Markets holiday, Zydus Lifesciences's manufacturing plant in Sri Lanka, & more
Friday, 26 June 2026
The Indian stock markets and commodities markets were closed today on account of Muharram.
Hence, there won’t be any updates on the Nifty 50, Sensex, Top Gainers, and Top Losers sections today.
Global markets: US markets showed a mixed trend. Most Asian markets and European markets fell (as of 6 pm IST).
Stocks Updates
L&T: completed 100% divestment of Nabha Power Ltd to Torrent Power for Rs 3,632.35 crore. Following this Nabha Power has ceased to be a subsidiary of the company.
Adani Power: subsidiary Adani Atomic Energy Ltd incorporated wholly owned step-down subsidiary Progressive-UP Atomic Energy Ltd to generate, transmit and distribute nuclear/atomic energy power.
NTPC: incorporated wholly owned subsidiary NTPC (Mauritius) Energy Ltd with capital of MUR 1 million (around Rs 19.8 lakh) to develop floating solar projects and other power projects in Mauritius.
HCLTech: completed its Rs 1,427.25 crore investment in Axonwise Private Ltd (Sarvam AI), acquiring a 10.46% stake.
Power Grid: board approved raising borrowing limit to Rs 2.2 lakh crore, subject to shareholder approval. It also approved raising up to $500 million through an External Commercial Borrowing (ECB) from Bank of Baroda, and sanctioned a Rs 772.65 crore investment to upgrade the Udumalpet–Madurai 400 kV transmission line.
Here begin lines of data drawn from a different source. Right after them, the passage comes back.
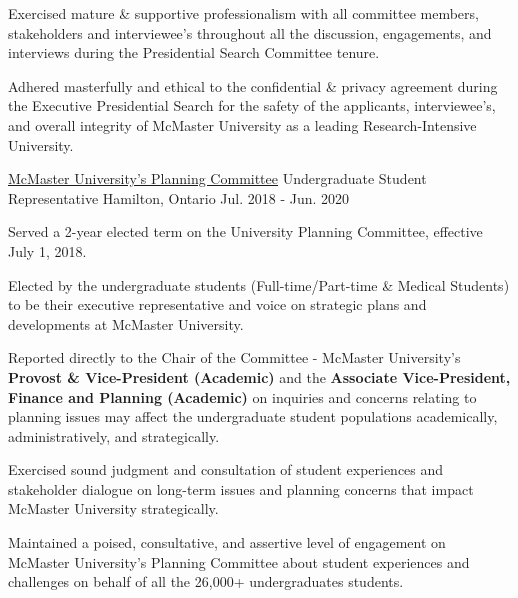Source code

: \begin{cventries}
{\begin{cvitems}
        \item{Exercised mature \& supportive professionalism with all committee members, stakeholders and interviewee's throughout all the discussion, engagements, and interviews during the Presidential Search Committee tenure.}
        \item {Adhered masterfully and ethical to the confidential \& privacy agreement during the Executive Presidential Search for the safety of the applicants, interviewee's, and overall integrity of McMaster University as a leading Research-Intensive University.}
      \end{cvitems}
    }
\vspace{0.25cm}
  \cventry
   {\href{https://secretariat.mcmaster.ca/app/uploads/2019/01/2018-2019-UPC-membership-1.pdf}{McMaster University's Planning Committee}} %
    {Undergraduate Student Representative} %
    {Hamilton, Ontario} %
    {Jul. 2018 - Jun. 2020} %
     {\renewcommand{\labelitemii}{\bullet}
      \begin{cvitems}%
        \vspace{0.1cm}
                \item {Served a 2-year elected term on the University Planning Committee, effective July 1, 2018.}
                \item {Elected by the undergraduate students (Full-time/Part-time \& Medical Students) to be their executive representative and voice on \newline strategic plans and developments at McMaster University.}
                \item{Reported directly to the Chair of the Committee - McMaster University's\textbf{ Provost \& Vice-President (Academic)} and the \textbf{Associate Vice-President, Finance and Planning (Academic)} on inquiries and concerns relating to planning issues may affect the undergraduate student populations academically, administratively, and strategically.}
                \item{Exercised sound judgment and consultation of student experiences and stakeholder dialogue on long-term issues and planning concerns that impact McMaster University strategically.}
                \item {Maintained a poised, consultative, and assertive level of engagement on McMaster University's Planning Committee about student experiences and challenges on behalf of all the 26,000+ undergraduates students.}
      \end{cvitems}
    }



\end{cventries}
Cholamandalam Investment: allotted unsecured subordinated NCDs worth Rs 2,000 crore (including Rs 1,400 crore green shoe) at a coupon rate of 8.88% via private placement basis.
Zydus Lifesciences: formed a 50:50 joint venture with Sri Lanka’s Sunshine Healthcare Lanka Ltd to set up a pharmaceutical manufacturing facility in Sri Lanka.
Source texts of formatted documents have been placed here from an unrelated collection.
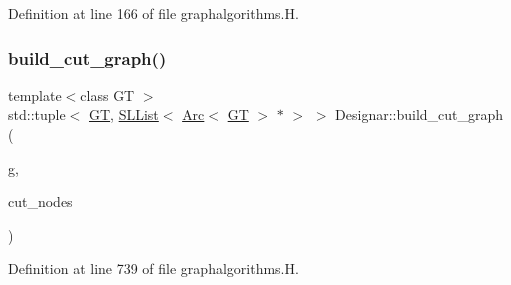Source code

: Definition at line 166 of file graphalgorithms.\+H.

\mbox{\label{namespace_designar_a552f77707068bde5a4449192a1105012}} 
\subsubsection{\texorpdfstring{build\+\_\+cut\+\_\+graph()}{build\_cut\_graph()}}
{\footnotesize\ttfamily template$<$class GT $>$ \\
std\+::tuple$<$ \hyperlink{demo-buildgraph_8_c_a3001c40d2c31ca87ed96cd7d1334a55e}{GT}, \hyperlink{class_designar_1_1_s_l_list}{S\+L\+List}$<$ \hyperlink{namespace_designar_a3f55fb5513d62ff47cbc8f72b8e95d6f}{Arc}$<$ \hyperlink{demo-buildgraph_8_c_a3001c40d2c31ca87ed96cd7d1334a55e}{GT} $>$ $\ast$ $>$ $>$ Designar\+::build\+\_\+cut\+\_\+graph (\begin{DoxyParamCaption}\item[{\hyperlink{demo-buildgraph_8_c_a3001c40d2c31ca87ed96cd7d1334a55e}{GT} \&}]{g,  }\item[{const \hyperlink{class_designar_1_1_s_l_list}{S\+L\+List}$<$ \hyperlink{namespace_designar_a5af326c65aa2bd26b26c410f2030d09e}{Node}$<$ \hyperlink{demo-buildgraph_8_c_a3001c40d2c31ca87ed96cd7d1334a55e}{GT} $>$ $\ast$$>$ \&}]{cut\+\_\+nodes }\end{DoxyParamCaption})}



Definition at line 739 of file graphalgorithms.\+H.

\mbox{\label{namespace_designar_aecd027238b87a5b24792ea3ccd0c44b1}}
Lupin: received tentative USFDA approval for Enzalutamide tablets used to treat prostate cancer.
Aurobindo Pharma: acquired a 26% stake in Swarnaakshu Solar Power Pvt Ltd and signed a power purchase agreement for captive solar power consumption against an approved investment of up to Rs 10.40 crore.
Word of the Day
Greenshoe Option
It is an option used during an IPO or a bond/NCD issue to issue more securities than originally planned
It is also called the over-allotment option.
In an IPO, underwriters can issue up to 15% extra shares if investor demand is high.
In bond/NCD issues, the greenshoe option lets the company increase the issue size and raise more money when demand is strong.
Example: Cholamandalam Investment raised Rs 2,000 crore through NCDs (including Rs 1,400 crore green shoe). This means the company originally planned a smaller issue but increased the issue size because investor demand was strong.
6 Day Course
Theme: crucial points in IPO
Day 5: Friday
In case of IPOs, another important metric to check is the lock-in and large sellers.
Investors must remember that anchor investors usually have a lock-in till which they cannot sell.
This means, they are allowed to sell only after a certain time period. This usually ranges from 30 to 90 days.
If many large investors are waiting to sell, the share price can fall drastically as the lock in period ends.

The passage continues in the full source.